After that introduction, Sunday matins had three sections ("nocturns"), the first with 12 psalms and 3 very short scriptural readings; the second with 3 psalms and 3 equally short patristic readings; and the third with 3 psalms and 3 short extracts from a homily. Matins of feasts of double or semidouble rank had 3 nocturns, each with 3 psalms and 3 readings.[36] On a feast of simple rank, a feria or a vigil day, matins had 12 psalms and 3 readings with no division into nocturns.[37][38]

The psalms used at matins in the Roman Breviary from Sunday to Saturday were Psalms 1−108/109 in consecutive order, omitting a few that were reserved for other canonical hours: Psalms 4, 5, 21/22−25/26, 41/42, 50/51, 53/54, 62/63, 66/67, 89/90−92/93.[39] The consecutive order was not observed for the invitatory psalms, recited every day, and in the matins of feasts.

Each reading was followed by a responsory, except the last one, when this was followed by the Te Deum.

20th-century changes

Matins underwent profound changes in the 20th century. The first of these changes was the reform of the Roman Breviary by Pope Pius X in 1911, resulting in what Pope Paul VI called "a new Breviary".[40] The reservation of Psalms 1-108/109 to matins and the consecutive order within that group were abandoned, and, apart from the invitatory psalm, which continued in its place at matins every day, no psalm was ordinarily repeated within the same week. To facilitate an even distribution among the days of the week, the longer psalms were divided into shorter portions, as only the very long Psalm 118/119 had been previously. Matins no longer had 18 psalms on Sundays, 12 on ordinary days and 9 on the more important feasts: on every day it had 9 psalms, either distributed among three nocturns or recited all together, maintaining the distinction between celebrations as three nocturns with nine readings (including Sundays) and those arranged as a single nocturn with only three readings.[39]

In 1947, Pope Pius XII entrusted examination of the whole question of the Breviary to a commission which conducted a worldwide consultation of the Catholic bishops. He authorized recitation of the psalms in a new Latin translation and in 1955 ordered a simplification of the rubrics.[40]

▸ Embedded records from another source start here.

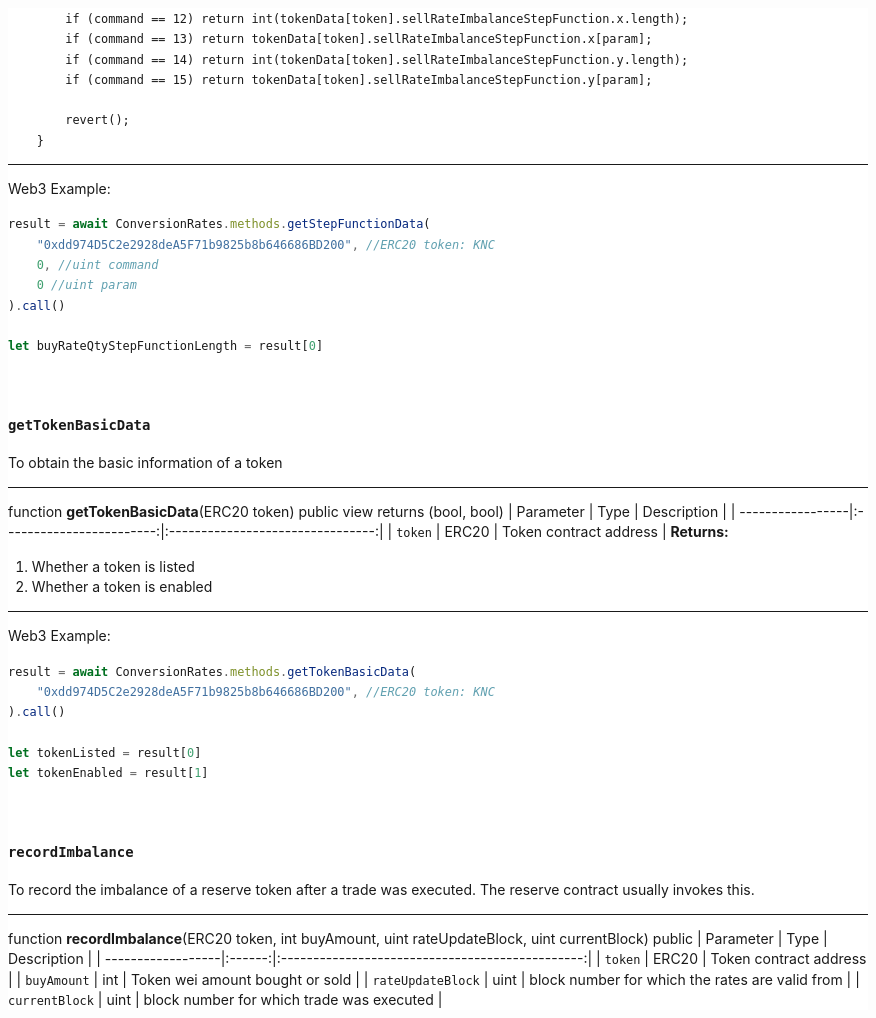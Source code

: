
 ```
        if (command == 12) return int(tokenData[token].sellRateImbalanceStepFunction.x.length);
        if (command == 13) return tokenData[token].sellRateImbalanceStepFunction.x[param];
        if (command == 14) return int(tokenData[token].sellRateImbalanceStepFunction.y.length);
        if (command == 15) return tokenData[token].sellRateImbalanceStepFunction.y[param];

        revert();
    }
```
___
Web3 Example:
```js
result = await ConversionRates.methods.getStepFunctionData(
	"0xdd974D5C2e2928deA5F71b9825b8b646686BD200", //ERC20 token: KNC
	0, //uint command
	0 //uint param
).call()

let buyRateQtyStepFunctionLength = result[0]
```
<br />

### `getTokenBasicData`
To obtain the basic information of a token
___
function __getTokenBasicData__(ERC20 token) public view returns (bool, bool)
| Parameter        | Type                     | Description                      |
| -----------------|:------------------------:|:--------------------------------:|
| `token`         | ERC20                  | Token contract address      |
**Returns:**
1. Whether a token is listed
2. Whether a token is enabled
___
Web3 Example:
```js
result = await ConversionRates.methods.getTokenBasicData(
	"0xdd974D5C2e2928deA5F71b9825b8b646686BD200", //ERC20 token: KNC
).call()

let tokenListed = result[0]
let tokenEnabled = result[1]
```
<br />

### `recordImbalance`
To record the imbalance of a reserve token after a trade was executed. The reserve contract usually invokes this.
___
function __recordImbalance__(ERC20 token, int buyAmount, uint rateUpdateBlock, uint currentBlock) public
| Parameter         | Type   | Description                                     |
| ------------------|:------:|:-----------------------------------------------:|
| `token`           | ERC20  | Token contract address                          |
| `buyAmount`       | int    | Token wei amount bought or sold                 |
| `rateUpdateBlock` | uint   | block number for which the rates are valid from |
| `currentBlock`    | uint   | block number for which trade was executed       |
<br />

In 1960, Pope John XXIII issued his Code of Rubrics, which assigned nine-readings matins only to first-class and second-class feasts and therefore reduced the readings of Sunday matins to three.[41]

In 1970, Pope Paul VI published a revised form of the Liturgy of the Hours, in which the psalms were arranged in a four-week instead of a one-week cycle, but the variety of other texts was greatly increased, in particular the scriptural and patristic readings, while the hagiographical readings were purged of non-historical legendary content.[42]

What had previously been called matins was given the name of "office of readings" (officium lectionis) and was declared appropriate for celebrating at any hour, while preserving its nocturnal character for those who wished to celebrate a vigil.[43] For that purpose alternative hymns are provided and an appendix contains material, in particular canticles and readings from the Gospels, to facilitate celebration of a vigil. The Catholic Church has thus restored to the word "vigil" the meaning it had in early Christianity. Pope John XIII's Code of Rubrics still used the word "vigil" to mean the day before a feast, but recognized the quite different character of the Easter Vigil, which, "since it is not a liturgical day, is celebrated in its own way, as a night watch".[44] The Roman liturgy now uses the term "vigil" either in this sense of "a night watch" or with regard to a Mass celebrated in the evening before a feast, not before the hour of First Vespers.[45]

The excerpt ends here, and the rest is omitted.